Beale begins his manifesto by saying:
I don’t have to tell you things are bad. Everybody knows things are bad. It’s a depression. Everybody’s out of work or scared of losing their job. The dollar buys a nickel’s work, banks are going bust, shopkeepers keep a gun under the counter. Punks are running wild in the street and there’s nobody anywhere who seems to know what to do, and there’s no end to it. We know the air is unfit to breathe and our food is unfit to eat, and we sit watching our TV’s while some local newscaster tells us that today we had fifteen homicides and sixty-three violent crimes, as if that’s the way it’s supposed to be. We know things are bad – worse than bad. They’re crazy. It’s like everything everywhere is going crazy, so we don’t go out anymore. We sit in the house, and slowly the world we are living in is getting smaller, and all we say is, ‘Please, at least leave us alone in our living rooms. Let me have my toaster and my TV and my steel-belted radials and I won’t say anything. Just leave us alone.’ Well, I’m not gonna leave you alone. I want you to get mad! I don’t want you to protest. I don’t want you to riot – I don’t want you to write to your congressman because I wouldn’t know what to tell you to write. I don’t know what to do about the depression and the inflation and the Russians and the crime in the street. All I know is that first you’ve got to get mad.

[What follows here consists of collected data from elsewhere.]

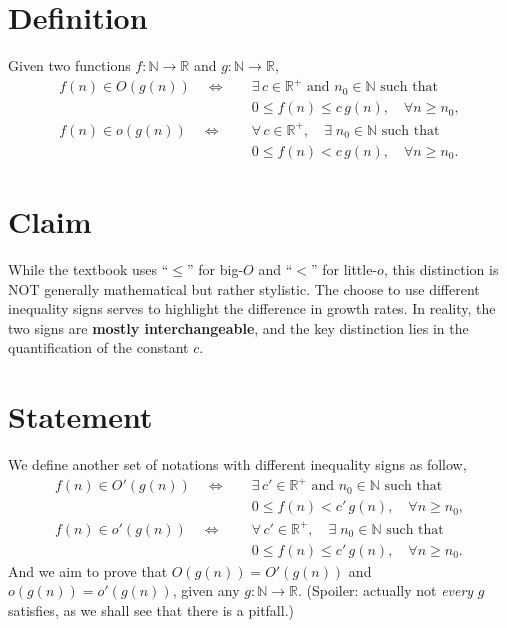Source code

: \documentclass[12pt]{article}
\begin{document}
\section*{Definition}

Given two functions \(f : \mathbb{N} \to \mathbb{R}\) and \(g : \mathbb{N} \to \mathbb{R}\),
\begin{align*} 
    f(n) \in O(g(n)) \quad \Longleftrightarrow \quad & \exists \, c \in \mathbb{R}^+ \text{ and } n_0  \in \mathbb{N} \text{ such that} \\
    & 0 \leq f(n) \leq c \, g(n), \quad \forall n \geq n_0, \\
    f(n) \in o(g(n)) \quad \Longleftrightarrow \quad & \forall \, c \in \mathbb{R}^+, \quad \exists \; n_0 \in \mathbb{N} \text{ such that} \\
    & 0 \leq f(n) < c \, g(n), \quad \forall n \geq n_0.
\end{align*}

\section*{Claim}

While the textbook uses ``\(\leq\)'' for big-\(O\) and ``\(<\)'' for little-\(o\), this distinction is NOT generally mathematical but rather stylistic. The choose to use different inequality signs serves to highlight the difference in growth rates. In reality, the two signs are \textbf{mostly interchangeable}, and the key distinction lies in the quantification of the constant \(c\).

\section*{Statement}

We define another set of notations with different inequality signs as follow,
\begin{align*} 
    f(n) \in O'(g(n)) \quad \Longleftrightarrow \quad & \exists \, c' \in \mathbb{R}^+ \text{ and } n_0  \in \mathbb{N} \text{ such that} \\
    & 0 \leq f(n) < c' \, g(n), \quad \forall n \geq n_0, \\
    f(n) \in o'(g(n)) \quad \Longleftrightarrow \quad & \forall \, c' \in \mathbb{R}^+, \quad \exists \; n_0 \in \mathbb{N} \text{ such that} \\
    & 0 \leq f(n) \leq c' \, g(n), \quad \forall n \geq n_0.
\end{align*}
And we aim to prove that \(O(g(n)) = O'(g(n))\) and \(o(g(n)) = o'(g(n))\), given any \(g: \mathbb{N} \to \mathbb{R}\). (Spoiler: actually not \textit{every} \(g\) satisfies, as we shall see that there is a pitfall.)
\end{document}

At first the network is horrified, but a savvy, ballsy producer (played by Faye Dunaway) sees profit potential by marketing Beale as a potential prophet. Mind you, Beale really has gone insane. When he is asked to host a new show as an outlet of populist rage, he really believes he is that prophet, but the network doesn’t care. They had something no one else had, and they were going to exploit it. When it looks like show ratings had peaked, the network takes gratuitous murderous action to end Beale’s series with a bang.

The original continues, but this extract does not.